From the professional to the personal
I am a Speech-Language Pathology graduate student from Halifax, and I’ve stuttered since I was 7. In recent years, I have most often felt that my stuttering is mild, and that it rarely impacts my life. My reason for being at the conference was therefore mostly professional; if I wasn’t so interested in stuttering from an academic and clinical perspective, I likely would not have thought to attend. Beginning with that very first experience in the hotel lobby, the conference quickly became personal.

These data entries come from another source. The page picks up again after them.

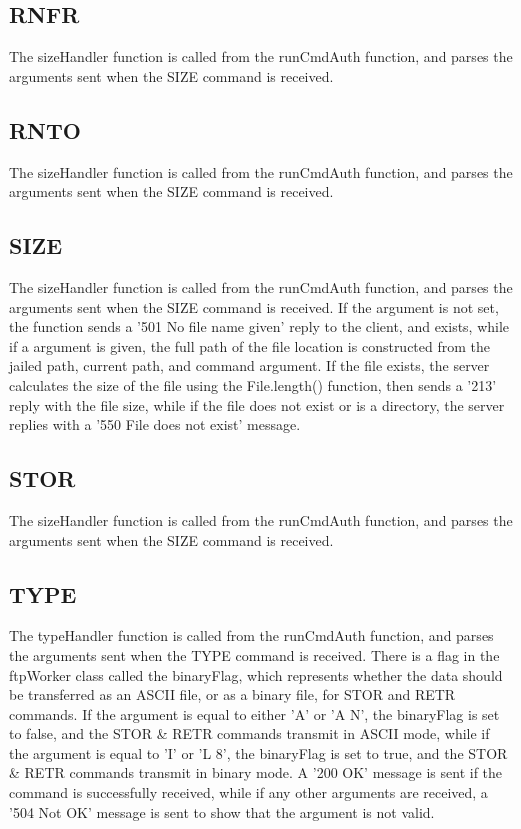 \documentclass[11pt,a4paper,titlepage]{article}
\begin{document}
\subsection{RNFR}
The sizeHandler function is called from the runCmdAuth function, and parses the arguments sent when the SIZE command is received.

\subsection{RNTO}
The sizeHandler function is called from the runCmdAuth function, and parses the arguments sent when the SIZE command is received.

\subsection{SIZE}
The sizeHandler function is called from the runCmdAuth function, and parses the arguments sent when the SIZE command is received. If the argument is not set, the function sends a '501 No file name given' reply to the client, and exists, while if a argument is given, the full path of the file location is constructed from the jailed path, current path, and command argument. If the file exists, the server calculates the size of the file using the File.length() function, then sends a '213' reply with the file size, while if the file does not exist or is a directory, the server replies with a '550 File does not exist' message.

\subsection{STOR}
The sizeHandler function is called from the runCmdAuth function, and parses the arguments sent when the SIZE command is received.

\subsection{TYPE}
The typeHandler function is called from the runCmdAuth function, and parses the arguments sent when the TYPE command is received. There is a flag in the ftpWorker class called the binaryFlag, which represents whether the data should be transferred as an ASCII file, or as a binary file, for STOR and RETR commands. If the argument is equal to either 'A' or 'A N', the binaryFlag is set to false, and the STOR \& RETR commands transmit in ASCII mode, while if the argument is equal to 'I' or 'L 8', the binaryFlag is set to true, and the STOR \& RETR commands transmit in binary mode. A '200 OK' message is sent if the command is successfully received, while if any other arguments are received, a '504 Not OK' message is sent to show that the argument is not valid.
\end{document}
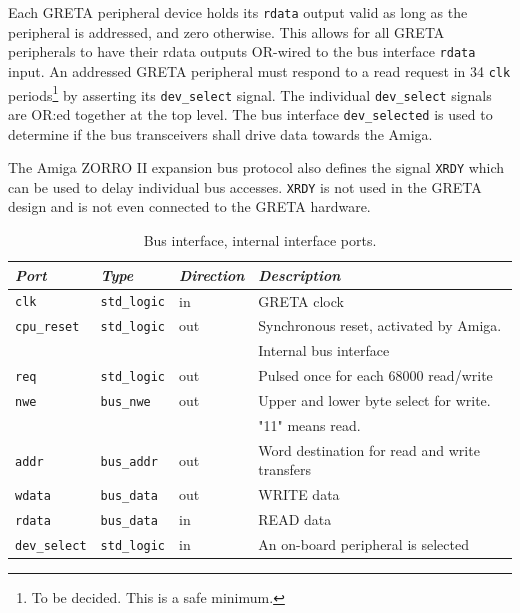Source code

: \documentclass[a4paper]{report}
\begin{document}
Each GRETA peripheral device holds its \texttt{rdata}
output valid as long as the peripheral is addressed, and zero
otherwise. This allows for all GRETA peripherals to have their
rdata outputs OR-wired to the bus interface \texttt{rdata}
input. An addressed GRETA peripheral must respond to a read
request in 34 \texttt{clk} periods\footnote{To be decided. This
is a safe minimum.} by asserting its \texttt{dev\_select}
signal. The individual \texttt{dev\_select} signals
are OR:ed together at the top level. The bus interface
\texttt{dev\_selected} is used to determine if the bus
transceivers shall drive data towards the Amiga.

The Amiga ZORRO II expansion bus protocol also defines the
signal \texttt{XRDY} which can be used to delay individual
bus accesses. \texttt{XRDY} is not used in the GRETA design
and is not even connected to the GRETA hardware.

\begin{table}
\begin{tabular}{*4l}    \toprule
\emph{Port} & \emph{Type}  & \emph{Direction}  & \emph{Description} \\ \midrule
\texttt{clk}        & \texttt{std\_logic}& in  & GRETA clock\\
\texttt{cpu\_reset} & \texttt{std\_logic}& out & Synchronous reset, activated by Amiga. \\
\midrule
\midrule
                    &                   &       & Internal bus interface \\
\midrule
\texttt{req}        & \texttt{std\_logic}& out & Pulsed once for each 68000 read/write \\
\texttt{nwe}        & \texttt{bus\_nwe} & out  & Upper and lower byte select for write.\\
                    &                   &      & "11" means read. \\
\texttt{addr}       & \texttt{bus\_addr}& out  & Word destination for read and write transfers \\ 
\texttt{wdata}      & \texttt{bus\_data}& out  & WRITE data \\
\texttt{rdata}      & \texttt{bus\_data}& in   & READ data \\
\texttt{dev\_select}& \texttt{std\_logic}& in  & An on-board peripheral is selected \\
\midrule
\bottomrule
 \hline
\end{tabular}
\caption{Bus interface, internal interface ports.}
\label{bus_interface}
\end{table}
\end{document}
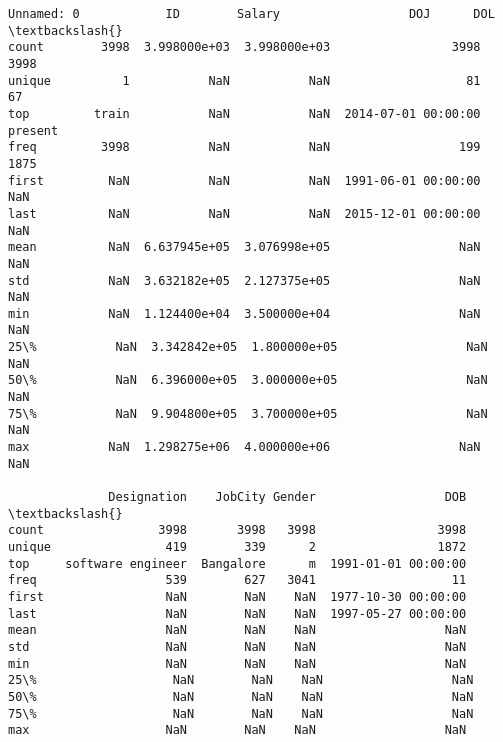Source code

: \documentclass[11pt]{article}
\makeatletter
\newcommand{\boxspacing}{\kern\kvtcb@left@rule\kern\kvtcb@boxsep}
\newcommand{\prompt}[4]{
        \ttfamily\llap{{\color{#2}[#3]:\hspace{3pt}#4}}\vspace{-\baselineskip}
    }
\makeatother
\begin{document}
            \begin{tcolorbox}[breakable, size=fbox, boxrule=.5pt, pad at break*=1mm, opacityfill=0]
\prompt{Out}{outcolor}{4}{\boxspacing}
\begin{Verbatim}[commandchars=\\\{\}]
       Unnamed: 0            ID        Salary                  DOJ      DOL  \textbackslash{}
count        3998  3.998000e+03  3.998000e+03                 3998     3998
unique          1           NaN           NaN                   81       67
top         train           NaN           NaN  2014-07-01 00:00:00  present
freq         3998           NaN           NaN                  199     1875
first         NaN           NaN           NaN  1991-06-01 00:00:00      NaN
last          NaN           NaN           NaN  2015-12-01 00:00:00      NaN
mean          NaN  6.637945e+05  3.076998e+05                  NaN      NaN
std           NaN  3.632182e+05  2.127375e+05                  NaN      NaN
min           NaN  1.124400e+04  3.500000e+04                  NaN      NaN
25\%           NaN  3.342842e+05  1.800000e+05                  NaN      NaN
50\%           NaN  6.396000e+05  3.000000e+05                  NaN      NaN
75\%           NaN  9.904800e+05  3.700000e+05                  NaN      NaN
max           NaN  1.298275e+06  4.000000e+06                  NaN      NaN

              Designation    JobCity Gender                  DOB  \textbackslash{}
count                3998       3998   3998                 3998
unique                419        339      2                 1872
top     software engineer  Bangalore      m  1991-01-01 00:00:00
freq                  539        627   3041                   11
first                 NaN        NaN    NaN  1977-10-30 00:00:00
last                  NaN        NaN    NaN  1997-05-27 00:00:00
mean                  NaN        NaN    NaN                  NaN
std                   NaN        NaN    NaN                  NaN
min                   NaN        NaN    NaN                  NaN
25\%                   NaN        NaN    NaN                  NaN
50\%                   NaN        NaN    NaN                  NaN
75\%                   NaN        NaN    NaN                  NaN
max                   NaN        NaN    NaN                  NaN


\end{Verbatim}
\end{tcolorbox}
\end{document}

The energy I stumbled upon in that gorgeous hotel lobby was one of deep belonging, which is so powerful for a cohort of society who often feels isolated. To be honest, the depth of familiarity I sensed was initially overwhelming and intimidating. While I could still pass as an unaffiliated hotel guest, I made my way to the desk, checked in, and then went to my room without talking to anyone. I knew that the first workshop began in an hour, and that I should go downstairs to register for the conference. Instead, I sat on my bed for a few minutes, and reflected on what I had just experienced. I had come to this conference expecting to attend lectures and workshops, and to explore DC. I could already tell that I was in store for so much more.
Where stuttering is normalized
In the days that followed, what I found most life changing was the informal social aspects of the conference. I was surprised by the insights I gained while grabbing lunch on the town with a group of new friends, talking with people between seminars, and discussing our personal journeys with stuttering late into the night. Even when we weren’t talking about stuttering, the broader experience of just being surrounded by a thousand other people who stutter is what had the greatest impact on me. It normalized stuttering. Everyone was assumed to stutter, and everyone waited patiently when someone did. There was no discomfort, no awkward laughter, and no uncertainty about where to look. As a result, there was no impact on communication. No inferiority. No disability. It made me realize that it truly isn’t the repetitions, prolongations, and blocks that impede communication for people who stutter – the impact comes from the reactions, feelings, and perceptions of these dysfluencies, both from our listeners and from ourselves.
Support from a new family
During my 5 days at the conference, I was swept away into an unexpected personal journey with my stuttering that will continue for a lifetime. The experience made me realize that I still subconsciously and automatically hide my stutter and avoid speaking much more often than I had recognised. Now, two weeks later, I’m still processing what this means. Every day since my return, I carry my NSA coin in my pocket (as many of us do) to remind me of the tremendous support I have from this newly discovered family. I’ve found myself reaching down to touch my coin for a boost of extra encouragement when I need it. Since returning from the conference, I’ve stuttered with friends who I’ve never stuttered with before. It’s not because I’m more dysfluent. It’s because I’m more myself, and I’m not as afraid to have a voice.
Casey is a new member of the CSA Board of Directors.